I sometimes get into quite heated arguments about nuns. The problem occurs when I meet fellow 1960s women who went to bad convent schools. They relate horror stories of humourless (and, in some cases, dangerously stupid) nuns, who preached hellfire, imposed weird exotic punishments and daily excoriated the fearful, frightening, filthy world of sexuality. Not, frankly, the best way to the heart of a teenage girl, even a dreamy one with a picture of Cliff Richard on her wall.
And certainly not if her poster (torn down by Sister Evangelina with little cries of horror) depicted Mick Jagger with his shirt off.
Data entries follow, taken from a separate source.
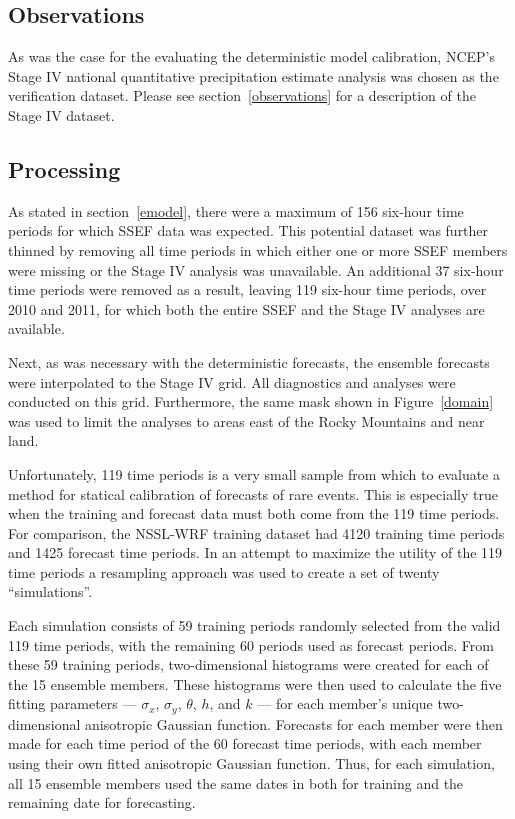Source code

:\subsection{Observations}
\label{eobservations}

As was the case for the evaluating the deterministic model calibration, NCEP's Stage IV national quantitative precipitation estimate analysis was chosen as the verification dataset.
Please see \mbox{section \ref{observations}} for a description of the Stage IV dataset.




\subsection{Processing}
\label{eprocessing}

As stated in \mbox{section \ref{emodel}}, there were a maximum of 156 six-hour time periods for which SSEF data was expected.
This potential dataset was further thinned by removing all time periods in which either one or more SSEF members were missing or the Stage IV analysis was unavailable.
An additional 37 six-hour time periods were removed as a result, leaving 119 six-hour time periods, over 2010 and 2011, for which both the entire SSEF and the Stage IV analyses are available.


Next, as was necessary with the deterministic forecasts, the ensemble forecasts were interpolated to the Stage IV grid.
All diagnostics and analyses were conducted on this grid.
Furthermore, the same mask shown in \mbox{Figure \ref{domain}} was used to limit the analyses to areas east of the Rocky Mountains and near land.


Unfortunately, 119 time periods is a very small sample from which to evaluate a method for statical calibration of forecasts of rare events.
This is especially true when the training and forecast data must both come from the 119 time periods.
For comparison, the NSSL-WRF training dataset had 4120 training time periods and 1425 forecast time periods.
In an attempt to maximize the utility of the 119 time periods a resampling approach was used to create a set of twenty ``simulations''.


Each simulation consists of 59 training periods randomly selected from the valid 119 time periods, with the remaining 60 periods used as forecast periods.
From these 59 training periods, two-dimensional histograms were created for each of the 15 ensemble members.
These histograms were then used to calculate the five fitting parameters --- $\sigma_x$, $\sigma_y$, $\theta$, $h$, and $k$ --- for each member's unique two-dimensional anisotropic Gaussian function.
Forecasts for each member were then made for each time period of the 60 forecast time periods, with each member using their own fitted anisotropic Gaussian function.
Thus, for each simulation, all 15 ensemble members used the same dates in both for training and the remaining date for forecasting.






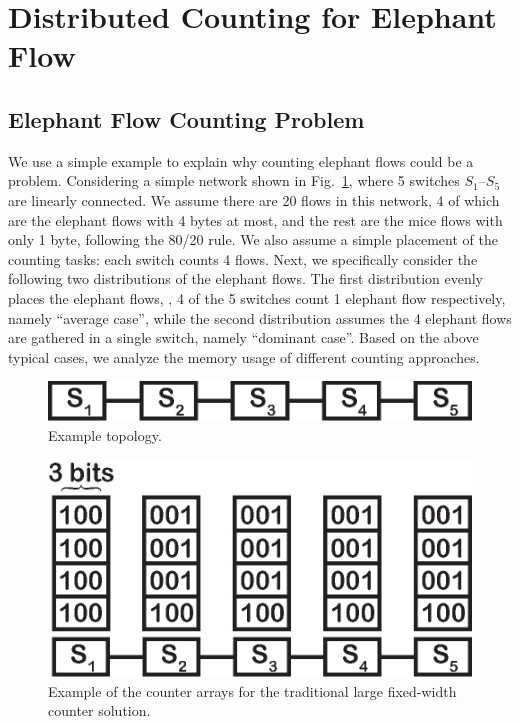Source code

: \section{Distributed Counting for Elephant Flow}\label{sec:to}
\subsection{Elephant Flow Counting Problem}\label{sec:to-prob}
We use a simple example to explain why counting elephant flows could be a problem.
Considering a simple network shown in Fig.~\ref{fig:exam-topo5}, where 5 switches $S_1$--$S_5$ are linearly connected.
We assume there are 20 flows in this network, 4 of which are the elephant flows with 4 bytes at most, and the rest are the mice flows with only 1 byte, following the 80/20 rule.
We also assume a simple placement of the counting tasks: each switch counts 4 flows.
Next, we specifically consider the following two distributions of the elephant flows.
The first distribution evenly places the elephant flows, \eg, 4 of the 5 switches count 1 elephant flow respectively, namely ``average case'', while the second distribution assumes the 4 elephant flows are gathered in a single switch, namely ``dominant case''.
Based on the above typical cases, we analyze the memory usage of different counting approaches.

\begin{figure}[t]
    \centering
    \includegraphics[width=0.6\linewidth]{pic/exam-topo5}
    \caption{Example topology.
    }
    \label{fig:exam-topo5}
    \vspace{-0.1in}
\end{figure}

\begin{figure}[t]
    \centering
    \includegraphics[width=0.6\linewidth]{pic/exam-fixed-width}
    \caption{Example of the counter arrays for the traditional large fixed-width counter solution.
    }
    \label{fig:exam-fixed-width}
    \vspace{-0.1in}
\end{figure}

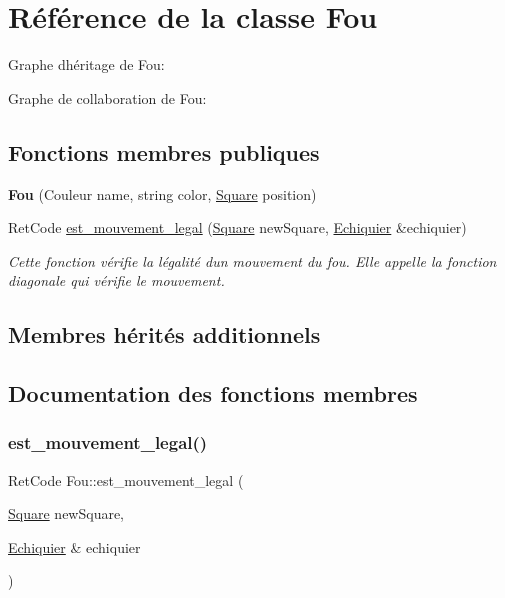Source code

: \hypertarget{classFou}{}\section{Référence de la classe Fou}
\label{classFou}


Graphe d\textquotesingle{}héritage de Fou\+:


Graphe de collaboration de Fou\+:
\subsection*{Fonctions membres publiques}
\begin{DoxyCompactItemize}
\item 
\mbox{\label{classFou_a7c193c5725a7c543e6ee8fb78257370b}} 
{\bfseries Fou} (Couleur name, string color, \hyperlink{classSquare}{Square} position)
\item 
Ret\+Code \hyperlink{classFou_a5b1e65e01d3172846e0e28e8ac50c03d}{est\+\_\+mouvement\+\_\+legal} (\hyperlink{classSquare}{Square} new\+Square, \hyperlink{classEchiquier}{Echiquier} \&echiquier)
\begin{DoxyCompactList}\small\item\em Cette fonction vérifie la légalité d\textquotesingle{}un mouvement du fou. Elle appelle la fonction diagonale qui vérifie le mouvement. \end{DoxyCompactList}\end{DoxyCompactItemize}
\subsection*{Membres hérités additionnels}


\subsection{Documentation des fonctions membres}
\mbox{\label{classFou_a5b1e65e01d3172846e0e28e8ac50c03d}} 
\subsubsection{\texorpdfstring{est\+\_\+mouvement\+\_\+legal()}{est\_mouvement\_legal()}}
{\footnotesize\ttfamily Ret\+Code Fou\+::est\+\_\+mouvement\+\_\+legal (\begin{DoxyParamCaption}\item[{\hyperlink{classSquare}{Square}}]{new\+Square,  }\item[{\hyperlink{classEchiquier}{Echiquier} \&}]{echiquier }\end{DoxyParamCaption})\hspace{0.3cm}{\ttfamily [virtual]}}



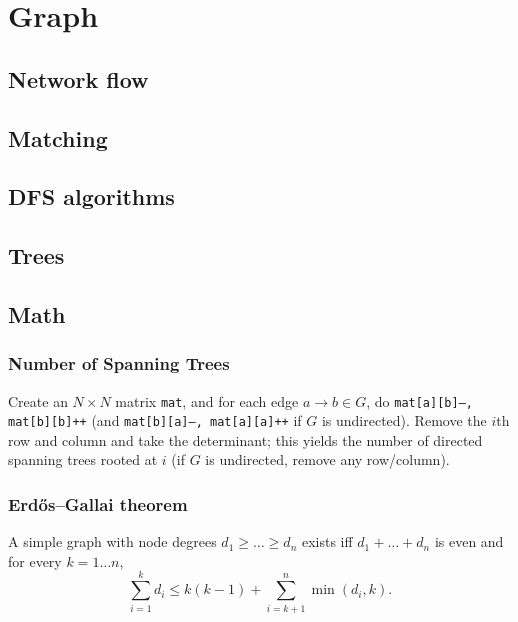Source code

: \chapter{Graph}

\section{Network flow}
	
\section{Matching}

\section{DFS algorithms}

\section{Trees}

\section{Math}
	\subsection{Number of Spanning Trees}
		Create an $N\times N$ matrix \texttt{mat}, and for each edge $a \rightarrow b \in G$, do
		\texttt{mat[a][b]--, mat[b][b]++} (and \texttt{mat[b][a]--, mat[a][a]++} if $G$ is undirected).
		Remove the $i$th row and column and take the determinant; this yields the number of directed spanning trees rooted at $i$
		(if $G$ is undirected, remove any row/column).

	\subsection{Erdős–Gallai theorem}
		A simple graph with node degrees $d_1 \ge \dots \ge d_n$ exists iff $d_1 + \dots + d_n$ is even and for every $k = 1\dots n$,
		\[ \sum _{i=1}^{k}d_{i}\leq k(k-1)+\sum _{i=k+1}^{n}\min(d_{i},k). \]
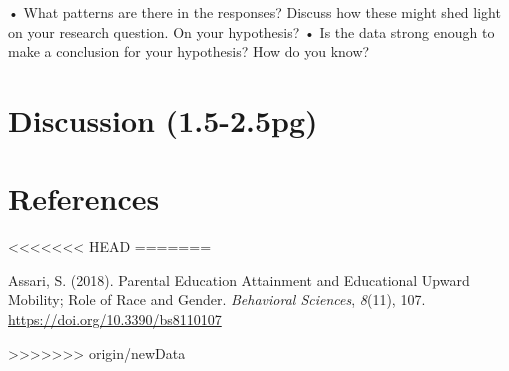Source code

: \documentclass[
  man]{apa6}
\begin{document}
• What patterns are there in the responses? Discuss how these might shed light on your research question. On your hypothesis? • Is the data strong enough to make a conclusion for your hypothesis? How do you know?

\section{Discussion (1.5-2.5pg)}\label{discussion-1.5-2.5pg}

\newpage

\section*{References}\label{references}

<<<<<<< HEAD
=======
\label{refs}
\begin{CSLReferences}{1}{0}
Assari, S. (2018). Parental Education Attainment and Educational Upward Mobility; Role of Race and Gender. \emph{Behavioral Sciences}, \emph{8}(11), 107. \url{https://doi.org/10.3390/bs8110107}

\end{CSLReferences}

>>>>>>> origin/newData
\end{document}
Girls from such schools point accusingly to their own suffering, and conflate it with screen memories of the Magdalene laundries, Frost in May, Philomena and so on.
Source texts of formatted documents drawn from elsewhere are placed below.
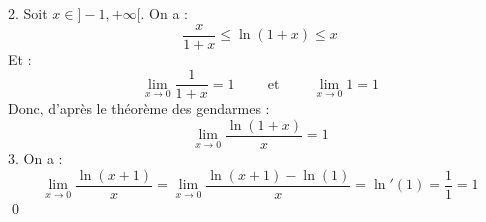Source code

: \documentclass[10pt]{article}
\begin{document}
\begin{tcolorbox}[enhanced, width=7in, center, size=fbox, fontupper=\large, drop shadow southwest]
    2. Soit $x\in]-1,+\infty[$. On a :
    \begin{equation*}
        \frac{x}{1+x}\leq\ln(1+x)\leq x
    \end{equation*}
    Et :
    \begin{equation*}
        \lim_{x\rightarrow0}\frac{1}{1+x}=1 \hspace{1cm} \text{et} \hspace{1cm} \lim_{x\rightarrow0}1=1
    \end{equation*}
    Donc, d'après le théorème des gendarmes :
   \begin{equation*}
        \lim_{x\rightarrow0}\frac{\ln(1+x)}{x}=1
   \end{equation*}
   3.
   On a :
   \begin{equation*}
        \lim_{x\rightarrow0}\frac{\ln(x+1)}{x}=\lim_{x\rightarrow0}\frac{\ln(x+1)-\ln(1)}{x}=\ln'(1)=\frac{1}{1}=1
   \end{equation*}
   \qed
\end{tcolorbox}
\end{document}
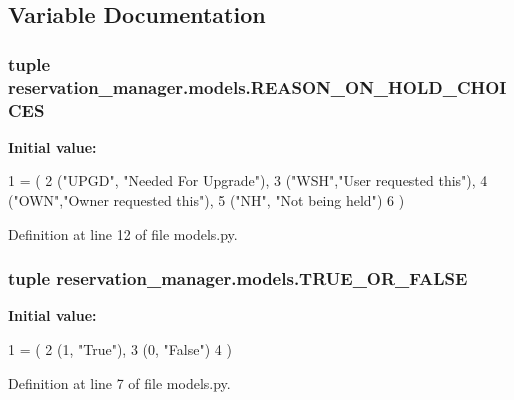 \subsection{Variable Documentation}
\hypertarget{namespacereservation__manager_1_1models_a435b3782f874d82dd97276b49043592c}{
\subsubsection[{R\-E\-A\-S\-O\-N\-\_\-\-O\-N\-\_\-\-H\-O\-L\-D\-\_\-\-C\-H\-O\-I\-C\-E\-S}]{\setlength{\rightskip}{0pt plus 5cm}tuple reservation\-\_\-manager.\-models.\-R\-E\-A\-S\-O\-N\-\_\-\-O\-N\-\_\-\-H\-O\-L\-D\-\_\-\-C\-H\-O\-I\-C\-E\-S}}\label{namespacereservation__manager_1_1models_a435b3782f874d82dd97276b49043592c}
{\bfseries Initial value\-:}
\begin{DoxyCode}
1 = (
2     (\textcolor{stringliteral}{"UPGD"}, \textcolor{stringliteral}{"Needed For Upgrade"}),
3     (\textcolor{stringliteral}{"WSH"},\textcolor{stringliteral}{"User requested this"}),
4     (\textcolor{stringliteral}{"OWN"},\textcolor{stringliteral}{"Owner requested this"}),
5     (\textcolor{stringliteral}{"NH"}, \textcolor{stringliteral}{"Not being held"})
6 )
\end{DoxyCode}


Definition at line 12 of file models.\-py.

\hypertarget{namespacereservation__manager_1_1models_af585bf5affae3c2f4d6f7ee54371a0ec}{
\subsubsection[{T\-R\-U\-E\-\_\-\-O\-R\-\_\-\-F\-A\-L\-S\-E}]{\setlength{\rightskip}{0pt plus 5cm}tuple reservation\-\_\-manager.\-models.\-T\-R\-U\-E\-\_\-\-O\-R\-\_\-\-F\-A\-L\-S\-E}}\label{namespacereservation__manager_1_1models_af585bf5affae3c2f4d6f7ee54371a0ec}
{\bfseries Initial value\-:}
\begin{DoxyCode}
1 = (
2     (1, \textcolor{stringliteral}{"True"}),
3     (0, \textcolor{stringliteral}{"False"})
4 )
\end{DoxyCode}


Definition at line 7 of file models.\-py.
All of which was, indeed, reprehensible: human beings invested with authority and numinous dignity do risk succumbing to the temptations of power. No reason to think bad convents immune.
I spent three terms in a bad one when my Dad was posted to South Africa in the apartheid years. In Krugersdorp, the nuns pulled off a double by not only bashing us with rulers a lot but also being startlingly racist (“The kaffirs don’t clean the cheppel properly, they’re dirty people”).
It was useful to learn, at 13, that even people with great silver pectoral crosses clonking on their front could be unholy.